• _Source texts of formatted documents_:

--- START ---

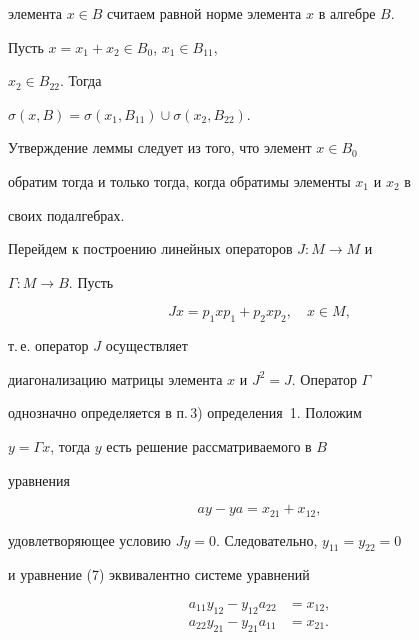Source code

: элемента $x\in B$ считаем равной норме элемента $x$ в алгебре $B$.








\begin{lem}


Пусть $x=x_1+x_2\in B_0$, $x_1\in B_{11}$,


$x_2\in B_{22}$. Тогда


$\sigma(x,B)=\sigma(x_1,B_{11})\cup\sigma(x_2,B_{22})$.


\end{lem}





Утверждение леммы следует из того, что элемент $x\in B_0$


обратим тогда и только тогда, когда обратимы элементы $x_1$ и $x_2$ в


своих подалгебрах.





Перейдем к построению линейных операторов $J:M\to M$ и


$\Gamma:M\to B$. Пусть


$$


Jx=p_1xp_1+p_2xp_2,\quad x\in M,


$$


т.\,е. оператор $J$ осуществляет


диагонализацию матрицы элемента $x$ и $J^2=J$. Оператор $\Gamma$


однозначно определяется в п.\,3) определения~1. Положим


$y=\Gamma x$, тогда $y$ есть решение рассматриваемого в $B$


уравнения


\begin{equation}


ay-ya=x_{21}+x_{12},


\end{equation}


удовлетворяющее условию $Jy=0$. Следовательно, $y_{11}=y_{22}=0$ 


и уравнение (7) эквивалентно системе уравнений


\begin{align*}


a_{11}y_{12}-y_{12}a_{22}&=x_{12},\\


a_{22}y_{21}-y_{21}a_{11}&=x_{21}.


\end{align*}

--- END ---

• _Instructions to follow_: Look back at the entries above. Retype the line with "своих подалгебрах.", the line with "однозначно определяется в", and all lines in between.

• _Task answer_:
своих подалгебрах.





Перейдем к построению линейных операторов $J:M\to M$ и


$\Gamma:M\to B$. Пусть


$$


Jx=p_1xp_1+p_2xp_2,\quad x\in M,


$$


т.\,е. оператор $J$ осуществляет


диагонализацию матрицы элемента $x$ и $J^2=J$. Оператор $\Gamma$


однозначно определяется в п.\,3) определения~1. Положим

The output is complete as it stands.